No amount of costly legal wrangling would ultimately provide TYR with a satisfactory answer. FINA offered only a rewording of its rules to include language that identified arm and leg bands as illegal, without offering any proof that they enhance performance. It's not even clear whether the promise of enhanced performance is what the world's top swimmers value most. In the end, money may prove to be an even more influential factor in suit selection than drag, buoyancy and water-repellence. "A majority of the athletes on the national team are professionals, and they pick a suit not because of any recommendation that we might make on our end, but because they are aligned to a certain brand of suit by contract," says Skinner. (A handful of elite swimmers, including eight-time Olympic medalist Michael Phelps, wear suits custom tailored to their body shape, while the majority of his U.S. teammates simply wear suits off the rack.)

And because swimwear technology is advancing at a steady clip, Skinner advises Olympic-caliber swimmers to demand a clause in their contract that allows them to wear a rival brand if it is proven superior. "You've got to have that option," he says, having witnessed at least one swimmer risk victory in Athens by wearing what Skinner considered an inferior suit. "Come 2008, one or all of those brands are going to come out with the latest and the greatest. And the way marketing goes these days and all the hype that surrounds it, it's really hard to tell if their claims are real."

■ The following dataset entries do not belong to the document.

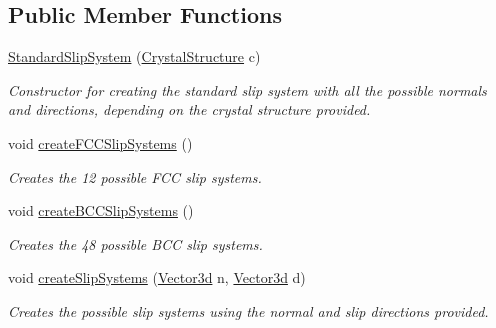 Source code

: \subsection*{\-Public \-Member \-Functions}
\begin{DoxyCompactItemize}
\item 
\hyperlink{classStandardSlipSystem_aae11c41e2c75974b053460fd31a800a3}{\-Standard\-Slip\-System} (\hyperlink{standardSlipSystem_8h_a2b9137254fde9c5a395814a81375f441}{\-Crystal\-Structure} c)
\begin{DoxyCompactList}\small\item\em \-Constructor for creating the standard slip system with all the possible normals and directions, depending on the crystal structure provided. \end{DoxyCompactList}\item 
void \hyperlink{classStandardSlipSystem_a858593f0b75144a98b878623d9fa5ba6}{create\-F\-C\-C\-Slip\-Systems} ()
\begin{DoxyCompactList}\small\item\em \-Creates the 12 possible \-F\-C\-C slip systems. \end{DoxyCompactList}\item 
void \hyperlink{classStandardSlipSystem_a0e16ffd0edb356391c897dc2d9d081b5}{create\-B\-C\-C\-Slip\-Systems} ()
\begin{DoxyCompactList}\small\item\em \-Creates the 48 possible \-B\-C\-C slip systems. \end{DoxyCompactList}\item 
void \hyperlink{classStandardSlipSystem_a64a1d61c4f43a2cec6aa9000bd8c2231}{create\-Slip\-Systems} (\hyperlink{classVector3d}{\-Vector3d} n, \hyperlink{classVector3d}{\-Vector3d} d)
\begin{DoxyCompactList}\small\item\em \-Creates the possible slip systems using the normal and slip directions provided. \end{DoxyCompactList}\end{DoxyCompactItemize}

Next year, Speedo will launch a water-repellent, fast-drying fabric called XD Skin™, which is designed to feel lighter in the water. But that development alone provides few clues as to what Beijing might bring two years later. Bixler offers only that Speedo, by design, is on a product-rollout-per-Olympiad pace.

To be sure, the competition won't be far behind. "Sports innovation is a requirement," Zimmer says. "It does get harder and harder, but you know you have to do it. It's part of your daily process as a company -- to try to find ways to do things better. At the end of the day, once swimmers put that suit on, they have to feel like it's going to take them to the next level."

Paul Steinbach is Senior Editor of Athletic Business.